Jump to: UEFA, Champions League | England’s “big six”

The challenge for UEFA and the Champions League reforms

OK, so now what?

Forty-eight hours after the collapse of the Super League, UEFA find themselves pulled in opposite directions. On the one hand, in some quarters, it feels like a cross between the Arab Spring and the Summer of Reckoning. In Britain, the government is studying the possibility of introducing something akin to Germany’s “50+1” model, whereby no single entity can own a majority of the club and a supporters’ supervisory board sits at the top. Already, the Champions League reforms passed on Monday — with their Swiss model and expanded schedule — are coming under attack, and many inside the game would like to see them rolled back to the current set-up.

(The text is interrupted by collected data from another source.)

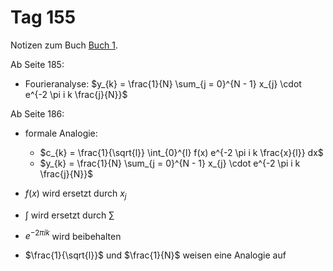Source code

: # Tag 155

Notizen zum Buch [Buch 1](../Buch1.md).

Ab Seite 185:
* Fourieranalyse: $y_{k} = \frac{1}{N} \sum_{j = 0}^{N - 1} x_{j} \cdot e^{-2 \pi i k \frac{j}{N}}$

Ab Seite 186:
* formale Analogie:
  - $c_{k} = \frac{1}{\sqrt{l}} \int_{0}^{l} f(x) e^{-2 \pi i k \frac{x}{l}} dx$
  - $y_{k} = \frac{1}{N} \sum_{j = 0}^{N - 1} x_{j} \cdot e^{-2 \pi i k \frac{j}{N}}$

* $f(x)$ wird ersetzt durch $x_{j}$
* $\int$ wird ersetzt durch $\sum$
* $e^{-2 \pi i k}$ wird beibehalten
* $\frac{1}{\sqrt{l}}$ und $\frac{1}{N}$ weisen eine Analogie auf
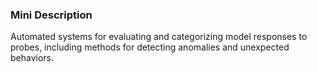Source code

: ### Mini Description

Automated systems for evaluating and categorizing model responses to probes, including methods for detecting anomalies and unexpected behaviors.
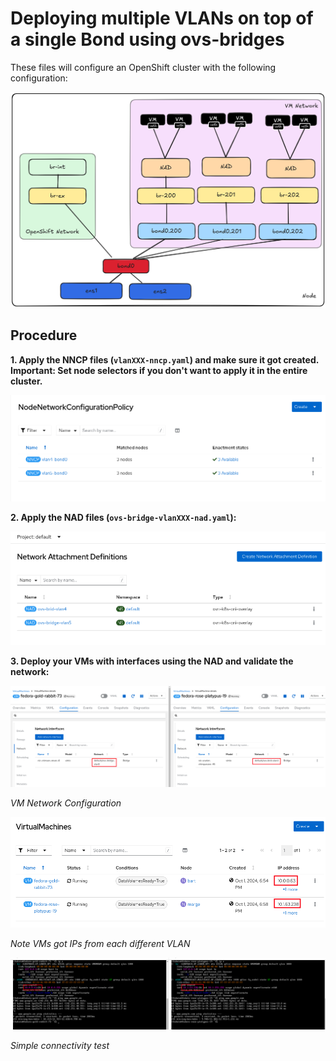 # Deploying multiple VLANs on top of a single Bond using ovs-bridges

These files will configure an OpenShift cluster with the following configuration:

<div style="text-align: center;">
  <img src="imgs/vm-network.png" alt="VM Network" width="1000">
</div>

## Procedure

**1. Apply the NNCP files (`vlanXXX-nncp.yaml`) and make sure it got created. Important: Set node selectors if you don't want to apply it in the entire cluster.**

![NNCP working](imgs/nncp.png)

**2. Apply the NAD files (`ovs-bridge-vlanXXX-nad.yaml`):**

![NAP](imgs/nad.png)

**3. Deploy your VMs with interfaces using the NAD and validate the network:**

![VMs Net Conf](imgs/vms1.png)

*VM Network Configuration*

![VMs IPs](imgs/vms2.png)

*Note VMs got IPs from each different VLAN*

![VMs Net Test](imgs/vms3.png)

*Simple connectivity test*

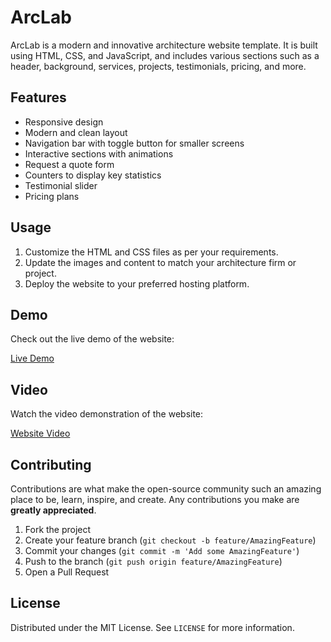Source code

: # ArcLab 

ArcLab is a modern and innovative architecture website template. It is built using HTML, CSS, and JavaScript, and includes various sections such as a header, background, services, projects, testimonials, pricing, and more.

## Features

- Responsive design
- Modern and clean layout
- Navigation bar with toggle button for smaller screens
- Interactive sections with animations
- Request a quote form
- Counters to display key statistics
- Testimonial slider
- Pricing plans

## Usage

1. Customize the HTML and CSS files as per your requirements.
2. Update the images and content to match your architecture firm or project.
3. Deploy the website to your preferred hosting platform.

## Demo

Check out the live demo of the website:

[Live Demo]( https://ifrahsarfraz.github.io/ArcLab/)

## Video

Watch the video demonstration of the website:

[Website Video]( https://github.com/user-attachments/assets/0cff7a7c-1ae8-4e90-869b-58fd55ab9f26)

## Contributing

Contributions are what make the open-source community such an amazing place to be, learn, inspire, and create. Any contributions you make are **greatly appreciated**.

1. Fork the project
2. Create your feature branch (`git checkout -b feature/AmazingFeature`)
3. Commit your changes (`git commit -m 'Add some AmazingFeature'`)
4. Push to the branch (`git push origin feature/AmazingFeature`)
5. Open a Pull Request

## License

Distributed under the MIT License. See `LICENSE` for more information.
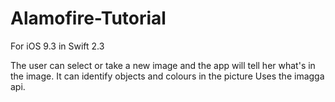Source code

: # Alamofire-Tutorial
For iOS 9.3 in Swift 2.3

The user can select or take a new image and the app will tell her what's in the image. It can identify objects and colours in the picture
Uses the imagga api.
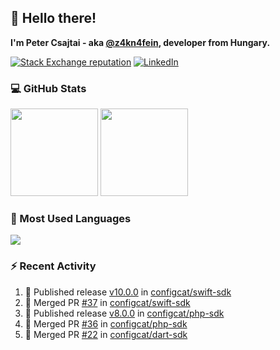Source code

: ## 👋 Hello there!

**I'm Peter Csajtai - aka [@z4kn4fein](https://github.com/z4kn4fein), developer from Hungary.**

[![Stack Exchange reputation](https://img.shields.io/stackexchange/stackoverflow/r/8700582?color=orange&label=reputation&logo=stackoverflow&style=for-the-badge)](https://stackoverflow.com/users/8700582)
[![LinkedIn](https://img.shields.io/badge/linkedin-%230077B5.svg?style=for-the-badge&logo=linkedin&logoColor=white)](https://www.linkedin.com/in/csajtai-p%C3%A9ter-45395341/)

### 💻 GitHub Stats

<div>
  <img height="140px" src="https://github-readme-stats-pcsajtai.vercel.app/api?username=z4kn4fein&show_icons=true&hide_border=true&count_private=true&custom_title=Stats&theme=dracula&line_height=24&hide_title=true">
  <img height="140px" src="https://streak-stats.demolab.com?user=z4kn4fein&theme=dracula&hide_border=true">
  
</div>

### :toolbox: Most Used Languages

<img src="https://github-readme-stats-pcsajtai.vercel.app/api/top-langs/?username=z4kn4fein&theme=dracula&hide_border=true&layout=compact&langs_count=8&hide_title=true">

### :zap: Recent Activity

<!--START_SECTION:activity-->
1. 🚀 Published release [v10.0.0](https://github.com/configcat/swift-sdk/releases/tag/10.0.0) in [configcat/swift-sdk](https://github.com/configcat/swift-sdk)
2. 🎉 Merged PR [#37](https://github.com/configcat/swift-sdk/pull/37) in [configcat/swift-sdk](https://github.com/configcat/swift-sdk)
3. 🚀 Published release [v8.0.0](https://github.com/configcat/php-sdk/releases/tag/v8.0.0) in [configcat/php-sdk](https://github.com/configcat/php-sdk)
4. 🎉 Merged PR [#36](https://github.com/configcat/php-sdk/pull/36) in [configcat/php-sdk](https://github.com/configcat/php-sdk)
5. 🎉 Merged PR [#22](https://github.com/configcat/dart-sdk/pull/22) in [configcat/dart-sdk](https://github.com/configcat/dart-sdk)
<!--END_SECTION:activity-->
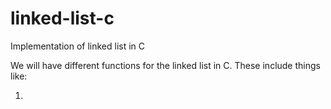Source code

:# linked-list-c
Implementation of linked list in C

We will have different functions for the linked list in C. These include things like:

1. <to be done>
  
  
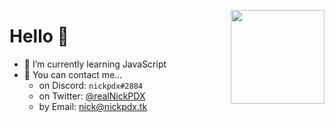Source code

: <img align="right" height=150 width=150 src="https://i.imgur.com/wkGKthW.png" /> </p>
<h1>Hello 👋</h1>

* 🌱 I’m currently learning JavaScript
* 💬 You can contact me...
  - on Discord: `nickpdx#2884`
  - on Twitter: [@realNickPDX](https://twitter.com/realNickPDX)
  - by Email: [nick@nickpdx.tk](mailto:nick@nickpdx.tk)

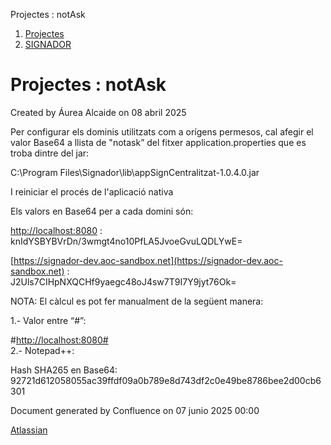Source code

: Projectes : notAsk  

1.  [Projectes](index.md)
2.  [SIGNADOR](SIGNADOR_41523646.md)

Projectes : notAsk
==================

Created by Áurea Alcaide on 08 abril 2025

Per configurar els dominis utilitzats com a orígens permesos, cal afegir el valor Base64 a llista de "notask” del fitxer application.properties que es troba dintre del jar:

C:\\Program Files\\Signador\\lib\\appSignCentralitzat-1.0.4.0.jar

I reiniciar el procés de l'aplicació nativa

  
Els valors en Base64 per a cada domini són:

  
[http://localhost:8080](http://localhost:8080) :  
knIdYSBYBVrDn/3wmgt4no10PfLA5JvoeGvuLQDLYwE=  

[https://signador-dev.aoc-sandbox.net](https://signador-dev.aoc-sandbox.net) :  
J2Uls7CIHpNXQCHf9yaegc48oJ4sw7T9I7Y9jyt76Ok=

  

NOTA: El càlcul es pot fer manualment de la següent manera:

  
1.- Valor entre “#”:

#[http://localhost:8080#](http://localhost:8080)  
2.- Notepad++:

Hash SHA265 en Base64:  
92721d612058055ac39ffdf09a0b789e8d743df2c0e49be8786bee2d00cb6301  
  

Document generated by Confluence on 07 junio 2025 00:00

[Atlassian](http://www.atlassian.com/)
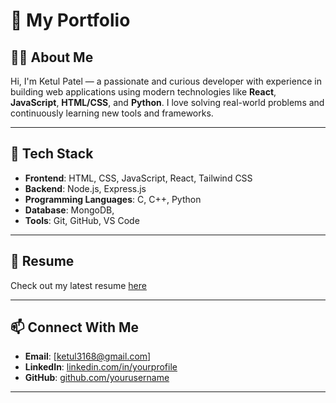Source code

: # 💼 My Portfolio

## 🧑‍💻 About Me

Hi, I'm Ketul Patel — a passionate and curious developer with experience in building web applications using modern technologies like **React**, **JavaScript**, **HTML/CSS**, and **Python**. I love solving real-world problems and continuously learning new tools and frameworks.

---

## 🚀 Tech Stack

- **Frontend**: HTML, CSS, JavaScript, React, Tailwind CSS
- **Backend**: Node.js, Express.js
- **Programming Languages**: C, C++, Python
- **Database**: MongoDB,
- **Tools**: Git, GitHub, VS Code

---

## 📝 Resume

Check out my latest resume [here](https://drive.google.com/file/d/1Gs2v8ARxsM31dtWIlZqkTQMGQr5JI-rF/view?usp=drive_link)

---

## 📫 Connect With Me

- **Email**: [ketul3168@gmail.com]
- **LinkedIn**: [linkedin.com/in/yourprofile](https://www.linkedin.com/in/ketul-patel-0654b0266/)
- **GitHub**: [github.com/yourusername](https://github.com/KFS-developer)

---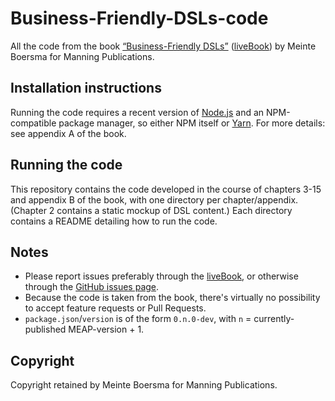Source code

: # Business-Friendly-DSLs-code

All the code from the book [“Business-Friendly DSLs”](https://www.manning.com/books/business-friendly-dsls) ([liveBook](https://livebook.manning.com/book/business-friendly-dsls/)) by Meinte Boersma for Manning Publications.


## Installation instructions

Running the code requires a recent version of [Node.js](https://nodejs.org/en/) and an NPM-compatible package manager, so either NPM itself or [Yarn](https://yarnpkg.com/).
For more details: see appendix A of the book.


## Running the code

This repository contains the code developed in the course of chapters 3-15 and appendix B of the book, with one directory per chapter/appendix.
(Chapter 2 contains a static mockup of DSL content.)
Each directory contains a README detailing how to run the code.


## Notes

* Please report issues preferably through the [liveBook](https://livebook.manning.com/book/business-friendly-dsls/), or otherwise through the [GitHub issues page](https://github.com/dslmeinte/Business-Friendly-DSLs-code/issues). 
* Because the code is taken from the book, there's virtually no possibility to accept feature requests or Pull Requests.
* `package.json`/`version` is of the form `0.n.0-dev`, with `n` = currently-published MEAP-version + 1.


## Copyright

Copyright retained by Meinte Boersma for Manning Publications.

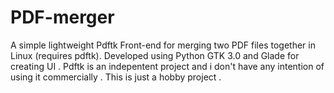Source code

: # PDF-merger
A simple lightweight Pdftk Front-end for merging two PDF files together in Linux (requires pdftk).
Developed using Python GTK 3.0 and Glade for creating UI .
Pdftk is an indepentent project and i don't have any intention of using it commercially . This is just a hobby project .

On the other hand, the narrative, especially in Spain and Italy, was this: “Well, having places not awarded on merit is wrong, but UEFA need to get back to the negotiating table and listen to the clubs.” The simple answer to this is that they’ve been listening to the clubs — including the very clubs, especially Juventus, Real Madrid and Manchester United who tried to set up the Super League — for six months, which is how we ended up with the expanded Champions’ League in the first place.

UEFA will need to reconcile those opposing viewpoints and resume the balancing act that his kept this whole thing together. And make no mistake about it: this is a balancing act.

Think of UEFA as a government with elected officials that runs a society (European football competitions). Some in that society have fancy “white-collar” jobs — bankers, industrialists, tech giants — and generate lots of money. Others have blue-collar jobs – taxi drivers, factory workers, etc. — and generate substantially less, while others still generate nothing, perhaps because they are uneducated or because they have no marketable skills.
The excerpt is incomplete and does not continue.